=== TASK ITEM ===
Every record shown here needs to be repeated exactly.

=== Stored items from a collection ===
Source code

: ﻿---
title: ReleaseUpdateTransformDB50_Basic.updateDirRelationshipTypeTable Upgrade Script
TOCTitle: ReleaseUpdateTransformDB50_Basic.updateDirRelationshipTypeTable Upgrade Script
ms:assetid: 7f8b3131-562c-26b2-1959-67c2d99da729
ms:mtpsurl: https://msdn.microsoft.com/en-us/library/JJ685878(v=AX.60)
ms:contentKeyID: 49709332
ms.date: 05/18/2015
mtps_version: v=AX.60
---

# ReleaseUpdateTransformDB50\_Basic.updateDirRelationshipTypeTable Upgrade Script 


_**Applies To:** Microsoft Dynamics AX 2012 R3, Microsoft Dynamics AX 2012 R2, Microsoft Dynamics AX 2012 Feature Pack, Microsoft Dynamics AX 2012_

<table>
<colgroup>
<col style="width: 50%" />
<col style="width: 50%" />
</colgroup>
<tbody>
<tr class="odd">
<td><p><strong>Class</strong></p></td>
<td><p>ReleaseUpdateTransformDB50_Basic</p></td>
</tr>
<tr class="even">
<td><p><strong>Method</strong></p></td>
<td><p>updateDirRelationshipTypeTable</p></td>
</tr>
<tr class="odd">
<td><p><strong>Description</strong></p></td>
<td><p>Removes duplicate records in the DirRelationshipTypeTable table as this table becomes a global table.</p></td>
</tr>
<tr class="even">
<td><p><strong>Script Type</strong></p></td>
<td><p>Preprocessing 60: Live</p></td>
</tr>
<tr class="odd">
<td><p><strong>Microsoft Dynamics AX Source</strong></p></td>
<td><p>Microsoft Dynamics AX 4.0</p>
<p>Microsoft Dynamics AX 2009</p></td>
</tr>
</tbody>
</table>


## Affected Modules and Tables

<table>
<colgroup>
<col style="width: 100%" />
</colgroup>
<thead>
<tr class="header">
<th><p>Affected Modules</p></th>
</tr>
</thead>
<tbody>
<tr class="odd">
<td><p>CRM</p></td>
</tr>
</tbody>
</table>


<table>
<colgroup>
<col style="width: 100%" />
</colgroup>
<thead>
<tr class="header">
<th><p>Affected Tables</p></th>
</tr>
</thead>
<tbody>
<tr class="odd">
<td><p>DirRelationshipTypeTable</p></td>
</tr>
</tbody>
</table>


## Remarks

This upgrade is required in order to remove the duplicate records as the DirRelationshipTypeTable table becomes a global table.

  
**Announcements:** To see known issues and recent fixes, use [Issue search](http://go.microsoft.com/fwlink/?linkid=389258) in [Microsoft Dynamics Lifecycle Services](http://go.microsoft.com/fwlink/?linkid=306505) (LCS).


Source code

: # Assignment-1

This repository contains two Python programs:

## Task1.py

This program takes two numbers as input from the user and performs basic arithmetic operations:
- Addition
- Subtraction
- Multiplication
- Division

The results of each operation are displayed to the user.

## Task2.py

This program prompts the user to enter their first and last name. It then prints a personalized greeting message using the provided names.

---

=== EXERCISE SOLUTION ===
Source code

: ﻿---
title: ReleaseUpdateTransformDB50_Basic.updateDirRelationshipTypeTable Upgrade Script
TOCTitle: ReleaseUpdateTransformDB50_Basic.updateDirRelationshipTypeTable Upgrade Script
ms:assetid: 7f8b3131-562c-26b2-1959-67c2d99da729
ms:mtpsurl: https://msdn.microsoft.com/en-us/library/JJ685878(v=AX.60)
ms:contentKeyID: 49709332
ms.date: 05/18/2015
mtps_version: v=AX.60
---

# ReleaseUpdateTransformDB50\_Basic.updateDirRelationshipTypeTable Upgrade Script 


_**Applies To:** Microsoft Dynamics AX 2012 R3, Microsoft Dynamics AX 2012 R2, Microsoft Dynamics AX 2012 Feature Pack, Microsoft Dynamics AX 2012_

<table>
<colgroup>
<col style="width: 50%" />
<col style="width: 50%" />
</colgroup>
<tbody>
<tr class="odd">
<td><p><strong>Class</strong></p></td>
<td><p>ReleaseUpdateTransformDB50_Basic</p></td>
</tr>
<tr class="even">
<td><p><strong>Method</strong></p></td>
<td><p>updateDirRelationshipTypeTable</p></td>
</tr>
<tr class="odd">
<td><p><strong>Description</strong></p></td>
<td><p>Removes duplicate records in the DirRelationshipTypeTable table as this table becomes a global table.</p></td>
</tr>
<tr class="even">
<td><p><strong>Script Type</strong></p></td>
<td><p>Preprocessing 60: Live</p></td>
</tr>
<tr class="odd">
<td><p><strong>Microsoft Dynamics AX Source</strong></p></td>
<td><p>Microsoft Dynamics AX 4.0</p>
<p>Microsoft Dynamics AX 2009</p></td>
</tr>
</tbody>
</table>


## Affected Modules and Tables

<table>
<colgroup>
<col style="width: 100%" />
</colgroup>
<thead>
<tr class="header">
<th><p>Affected Modules</p></th>
</tr>
</thead>
<tbody>
<tr class="odd">
<td><p>CRM</p></td>
</tr>
</tbody>
</table>


<table>
<colgroup>
<col style="width: 100%" />
</colgroup>
<thead>
<tr class="header">
<th><p>Affected Tables</p></th>
</tr>
</thead>
<tbody>
<tr class="odd">
<td><p>DirRelationshipTypeTable</p></td>
</tr>
</tbody>
</table>


## Remarks

This upgrade is required in order to remove the duplicate records as the DirRelationshipTypeTable table becomes a global table.

  
**Announcements:** To see known issues and recent fixes, use [Issue search](http://go.microsoft.com/fwlink/?linkid=389258) in [Microsoft Dynamics Lifecycle Services](http://go.microsoft.com/fwlink/?linkid=306505) (LCS).


Source code

: # Assignment-1

This repository contains two Python programs:

## Task1.py

This program takes two numbers as input from the user and performs basic arithmetic operations:
- Addition
- Subtraction
- Multiplication
- Division

The results of each operation are displayed to the user.

## Task2.py

This program prompts the user to enter their first and last name. It then prints a personalized greeting message using the provided names.

---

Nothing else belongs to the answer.